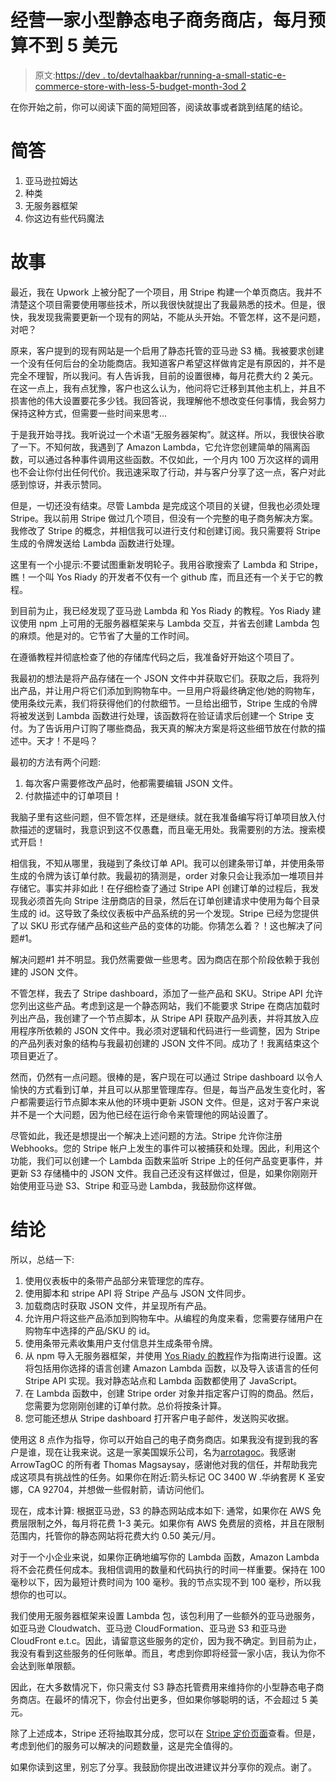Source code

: # 经营一家小型静态电子商务商店，每月预算不到 5 美元

> 原文:[https://dev . to/devtalhaakbar/running-a-small-static-e-commerce-store-with-less-5-budget-month-3od 2](https://dev.to/devtalhaakbar/running-a-small-static-e-commerce-store-with-less-than-5-budget-per-month-3od2)

在你开始之前，你可以阅读下面的简短回答，阅读故事或者跳到结尾的结论。

# [](#short-answer)简答

1.  亚马逊拉姆达
2.  种类
3.  无服务器框架
4.  你这边有些代码魔法

# [](#story)故事

最近，我在 Upwork 上被分配了一个项目，用 Stripe 构建一个单页商店。我并不清楚这个项目需要使用哪些技术，所以我很快就提出了我最熟悉的技术。但是，很快，我发现我需要更新一个现有的网站，不能从头开始。不管怎样，这不是问题，对吧？

原来，客户提到的现有网站是一个启用了静态托管的亚马逊 S3 桶。我被要求创建一个没有任何后台的全功能商店。我知道客户希望这样做肯定是有原因的，并不是完全不理智，所以我问。有人告诉我，目前的设置很棒，每月花费大约 2 美元。在这一点上，我有点犹豫，客户也这么认为，他问将它迁移到其他主机上，并且不损害他的伟大设置要花多少钱。我回答说，我理解他不想改变任何事情，我会努力保持这种方式，但需要一些时间来思考...

于是我开始寻找。我听说过一个术语“无服务器架构”。就这样。所以，我很快谷歌了一下。不知何故，我遇到了 Amazon Lambda，它允许您创建简单的隔离函数，可以通过各种事件调用这些函数。不仅如此，一个月内 100 万次这样的调用也不会让你付出任何代价。我迅速采取了行动，并与客户分享了这一点，客户对此感到惊讶，并表示赞同。

但是，一切还没有结束。尽管 Lambda 是完成这个项目的关键，但我也必须处理 Stripe。我以前用 Stripe 做过几个项目，但没有一个完整的电子商务解决方案。我修改了 Stripe 的概念，并相信我可以进行支付和创建订阅。我只需要将 Stripe 生成的令牌发送给 Lambda 函数进行处理。

这里有一个小提示:不要试图重新发明轮子。我用谷歌搜索了 Lambda 和 Stripe，瞧！一个叫 Yos Riady 的开发者不仅有一个 github 库，而且还有一个关于它的教程。

到目前为止，我已经发现了亚马逊 Lambda 和 Yos Riady 的教程。Yos Riady 建议使用 npm 上可用的无服务器框架来与 Lambda 交互，并省去创建 Lambda 包的麻烦。他是对的。它节省了大量的工作时间。

在遵循教程并彻底检查了他的存储库代码之后，我准备好开始这个项目了。

我最初的想法是将产品存储在一个 JSON 文件中并获取它们。获取之后，我将列出产品，并让用户将它们添加到购物车中。一旦用户将最终确定他/她的购物车，使用条纹元素，我们将获得他们的付款细节。一旦给出细节，Stripe 生成的令牌将被发送到 Lambda 函数进行处理，该函数将在验证请求后创建一个 Stripe 支付。为了告诉用户订购了哪些商品，我天真的解决方案是将这些细节放在付款的描述中。天才！不是吗？

最初的方法有两个问题:

1.  每次客户需要修改产品时，他都需要编辑 JSON 文件。
2.  付款描述中的订单项目！

我脑子里有这些问题，但不管怎样，还是继续。就在我准备编写将订单项目放入付款描述的逻辑时，我意识到这不仅愚蠢，而且毫无用处。我需要别的方法。搜索模式开启！

相信我，不知从哪里，我碰到了条纹订单 API。我可以创建条带订单，并使用条带生成的令牌为该订单付款。我最初的猜测是，order 对象只会让我添加一堆项目并存储它。事实并非如此！在仔细检查了通过 Stripe API 创建订单的过程后，我发现我必须首先向 Stripe 注册商店的目录，然后在订单创建请求中使用为每个目录生成的 id。这导致了条纹仪表板中产品系统的另一个发现。Stripe 已经为您提供了以 SKU 形式存储产品和这些产品的变体的功能。你猜怎么着？！这也解决了问题#1。

解决问题#1 并不明显。我仍然需要做一些思考。因为商店在那个阶段依赖于我创建的 JSON 文件。

不管怎样，我去了 Stripe dashboard，添加了一些产品和 SKU。Stripe API 允许您列出这些产品。考虑到这是一个静态网站，我们不能要求 Stripe 在商店加载时列出产品，我创建了一个节点脚本，从 Stripe API 获取产品列表，并将其放入应用程序所依赖的 JSON 文件中。我必须对逻辑和代码进行一些调整，因为 Stripe 的产品列表对象的结构与我最初创建的 JSON 文件不同。成功了！我离结束这个项目更近了。

然而，仍然有一点问题。很棒的是，客户现在可以通过 Stripe dashboard 以令人愉快的方式看到订单，并且可以从那里管理库存。但是，每当产品发生变化时，客户都需要运行节点脚本来从他的环境中更新 JSON 文件。但是，这对于客户来说并不是一个大问题，因为他已经在运行命令来管理他的网站设置了。

尽管如此，我还是想提出一个解决上述问题的方法。Stripe 允许你注册 Webhooks。您的 Stripe 帐户上发生的事件可以被捕获和处理。因此，利用这个功能，我们可以创建一个 Lambda 函数来监听 Stripe 上的任何产品变更事件，并更新 S3 存储桶中的 JSON 文件。我自己还没有这样做过，但是，如果你刚刚开始使用亚马逊 S3、Stripe 和亚马逊 Lambda，我鼓励你这样做。

# [](#conclusion)结论

所以，总结一下:

1.  使用仪表板中的条带产品部分来管理您的库存。
2.  使用脚本和 stripe API 将 Stripe 产品与 JSON 文件同步。
3.  加载商店时获取 JSON 文件，并呈现所有产品。
4.  允许用户将这些产品添加到购物车中。从编程的角度来看，您需要存储用户在购物车中选择的产品/SKU 的 id。
5.  使用条带元素收集用户支付信息并生成条带令牌。
6.  从 npm 导入无服务器框架，并使用 [Yos Riady 的教程](https://yos.io/2017/06/22/serverless-stripe/)作为指南进行设置。这将包括用你选择的语言创建 Amazon Lambda 函数，以及导入该语言的任何 Stripe API 实现。我对静态站点和 Lambda 函数都使用了 JavaScript。
7.  在 Lambda 函数中，创建 Stripe order 对象并指定客户订购的商品。然后，您需要为您刚刚创建的订单付款。总价将按条计算。
8.  您可能还想从 Stripe dashboard 打开客户电子邮件，发送购买收据。

使用这 8 点作为指导，你可以开始自己的电子商务商店。如果我没有提到我的客户是谁，现在让我来说。这是一家美国娱乐公司，名为[arrotagoc](https://arrowtagoc.com/)。我感谢 ArrowTagOC 的所有者 Thomas Magsaysay，感谢他对我的信任，并帮助我完成这项具有挑战性的任务。如果你在附近:箭头标记 OC 3400 W .华纳套房 K 圣安娜，CA 92704，并想做一些假射箭，请访问他们。

现在，成本计算:
根据亚马逊，S3 的静态网站成本如下:
通常，如果你在 AWS 免费层限制之外，每月将花费 1-3 美元。如果你有 AWS 免费层的资格，并且在限制范围内，托管你的静态网站将花费大约 0.50 美元/月。

对于一个小企业来说，如果你正确地编写你的 Lambda 函数，Amazon Lambda 将不会花费任何成本。我相信调用的数量和代码执行的时间一样重要。保持在 100 毫秒以下，因为最短计费时间为 100 毫秒。我的节点实现不到 100 毫秒，所以我想你的也可以。

我们使用无服务器框架来设置 Lambda 包，该包利用了一些额外的亚马逊服务，如亚马逊 Cloudwatch、亚马逊 CloudFormation、亚马逊 S3 和亚马逊 CloudFront e.t.c。因此，请留意这些服务的定价，因为我不确定。到目前为止，我没有看到这些服务的任何账单。而且，考虑到你即将经营一家小店，我认为你不会达到账单限额。

因此，在大多数情况下，你只需支付 S3 静态托管费用来维持你的小型静态电子商务商店。在最坏的情况下，你会付出更多，但如果你够聪明的话，不会超过 5 美元。

除了上述成本，Stripe 还将抽取其分成，您可以在 [Stripe 定价页面](https://stripe.com/ie/pricing)查看。但是，考虑到他们的服务可以解决的问题数量，这是完全值得的。

如果你读到这里，别忘了分享。我鼓励你提出改进建议并分享你的观点。谢了。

::::

Once you have counted every line in the listing that holds the string "dashboard", give that number and nothing else.

Solution to this task: 3